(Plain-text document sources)
((

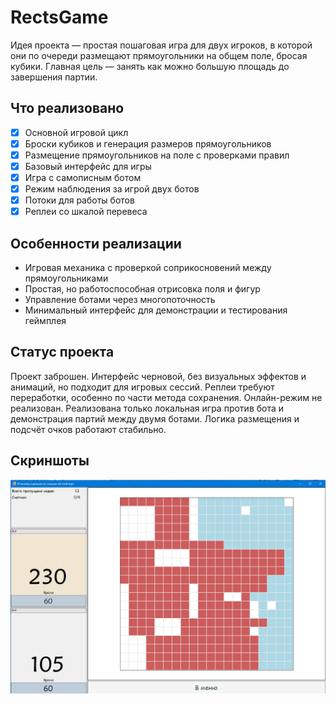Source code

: # RectsGame
Идея проекта — простая пошаговая игра для двух игроков, в которой они по очереди размещают прямоугольники на общем поле, бросая кубики. Главная цель — занять как можно большую площадь до завершения партии.

## Что реализовано
- [x] Основной игровой цикл
- [x] Броски кубиков и генерация размеров прямоугольников
- [x] Размещение прямоугольников на поле с проверками правил
- [x] Базовый интерфейс для игры
- [x] Игра с самописным ботом
- [x] Режим наблюдения за игрой двух ботов
- [x] Потоки для работы ботов
- [x] Реплеи со шкалой перевеса

## Особенности реализации
- Игровая механика с проверкой соприкосновений между прямоугольниками
- Простая, но работоспособная отрисовка поля и фигур
- Управление ботами через многопоточность
- Минимальный интерфейс для демонстрации и тестирования геймплея

## Статус проекта
Проект заброшен. Интерфейс черновой, без визуальных эффектов и анимаций, но подходит для игровых сессий. Реплеи требуют переработки, особенно по части метода сохранения. Онлайн-режим не реализован. Реализована только локальная игра против бота и демонстрация партий между двумя ботами. Логика размещения и подсчёт очков работают стабильно.

## Скриншоты
![Пример игры](Images/скрин.png)  
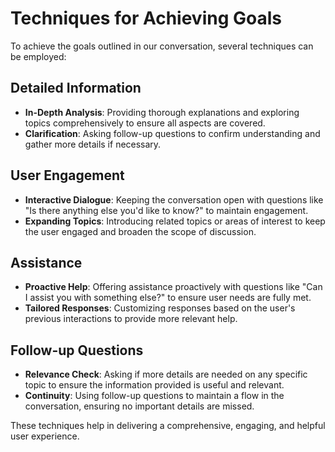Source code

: # Techniques for Achieving Goals

To achieve the goals outlined in our conversation, several techniques can be employed:

## Detailed Information
- **In-Depth Analysis**: Providing thorough explanations and exploring topics comprehensively to ensure all aspects are covered.
- **Clarification**: Asking follow-up questions to confirm understanding and gather more details if necessary.

## User Engagement
- **Interactive Dialogue**: Keeping the conversation open with questions like "Is there anything else you'd like to know?" to maintain engagement.
- **Expanding Topics**: Introducing related topics or areas of interest to keep the user engaged and broaden the scope of discussion.

## Assistance
- **Proactive Help**: Offering assistance proactively with questions like "Can I assist you with something else?" to ensure user needs are fully met.
- **Tailored Responses**: Customizing responses based on the user's previous interactions to provide more relevant help.

## Follow-up Questions
- **Relevance Check**: Asking if more details are needed on any specific topic to ensure the information provided is useful and relevant.
- **Continuity**: Using follow-up questions to maintain a flow in the conversation, ensuring no important details are missed.

These techniques help in delivering a comprehensive, engaging, and helpful user experience.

))

§ **Activity**: Copy every line of the data where "Asking" is found.

§ **Solution to the problem**:
- **Clarification**: Asking follow-up questions to confirm understanding and gather more details if necessary.
- **Relevance Check**: Asking if more details are needed on any specific topic to ensure the information provided is useful and relevant.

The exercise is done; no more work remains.